Politics & Policy

Theocracy in America

CNN's latest hype explores the three tiers of the God squad.

For several weeks CNN has been hyping their miniseries God’s Warriors as an “unprecedented six-hour television event.” The series dedicates two hours each to “God’s Jewish Warriors,” “God’s Muslim Warriors,” and “God’s Christian Warriors.” Prior to the first airing, CNN invited several bloggers to preview a few clips from the series and to submit a question for Christiane Amanpour to be answered during a special webcast.

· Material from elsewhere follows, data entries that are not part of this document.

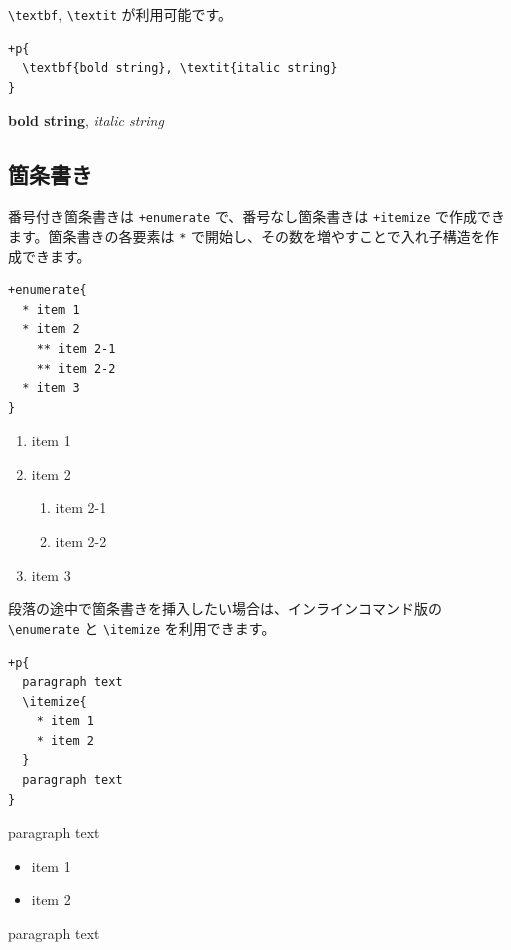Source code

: \verb$\textbf$, \verb$\textit$ が利用可能です。

\begin{lstlisting}
+p{
  \textbf{bold string}, \textit{italic string}
}
\end{lstlisting}

\begin{oframed}
  
  \textbf{bold string}, \textit{italic string}
\end{oframed}

\subsection{箇条書き}

番号付き箇条書きは \verb$+enumerate$ で、番号なし箇条書きは \verb$+itemize$ で作成できます。箇条書きの各要素は \verb$*$ で開始し、その数を増やすことで入れ子構造を作成できます。

\begin{lstlisting}
+enumerate{
  * item 1
  * item 2
    ** item 2-1
    ** item 2-2
  * item 3
}
\end{lstlisting}

\begin{oframed}
  
  
  \begin{enumerate}
    \item item 1
    \item item 2
    \begin{enumerate}
      \item item 2-1
      \item item 2-2
    \end{enumerate}
    \item item 3
  \end{enumerate}
\end{oframed}

段落の途中で箇条書きを挿入したい場合は、インラインコマンド版の \verb$\enumerate$ と \verb$\itemize$ を利用できます。

\begin{lstlisting}
+p{
  paragraph text
  \itemize{
    * item 1
    * item 2
  }
  paragraph text
}
\end{lstlisting}

\begin{oframed}
  
  paragraph text
  
  \begin{itemize}
    \item item 1
    \item item 2
  \end{itemize}
  
  paragraph text
\end{oframed}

The three clips provided by CNN each highlighted one of the “fundamentalist” branches of the three Abrahamic faiths: the segment on Jews focused on theocratic Israeli settlers, including the man who assassinated Yitzhak Rabin; the segment on Muslims focused on theocratic British students, including the London subway bombers; the segment on Christians focused on Jerry Falwell and Liberty University.

I asked Amanpour if the juxtaposition could be viewed as guilt by association, equating Falwell with religious fanatics who are driven to murder. Her response was that the intention was to “look at the totality of the spectrum [of religious political involvement], from the violent to the legitimate.” She reiterated that the producers had no intention of creating a “moral equivalency” least of all “in the tactics used.

Much of the criticism leveled against the series so far has focused on this perceived equivalence of American Christians with suicide bombers and political assassins. But this misses a broader point. The producers of the series are not merely attempting to establish a moral equivalency, but rather promoting an equivalency of ideology. According to their narrative, Falwell, the “religious Right,” and other conservative Christians may not be violent, but like the fundamentalist Jews and Muslims they are attempting to establish a theocracy.

Theocracy, which literally means “rule by the deity,” is the name given to political regimes that claim to represent God on earth both directly and immediately. The role of the theocratic leader is to play the role of both priest and king, implementing and enforcing divine laws.

The term was first used by the Jewish historian Josephus to describe the way the Jews lived under the direct government of God himself. In ancient Israel everyone was a direct subject of Jehovah, who ruled over all and communicated through the prophets. This arrangement was short-lived, and the Jews eventually rejected theocratic rule in favor of an earthly king. While the sovereign did not always enforce all of the laws of the former theocracy, he retained the authority given to him “by God.” During the medieval era a similar version of this concept was adopted by the Roman Catholic Church. The church instituted a form of Caesaropapism — a political system in which the head of the state is also the head of the church and supreme judge in religious matters.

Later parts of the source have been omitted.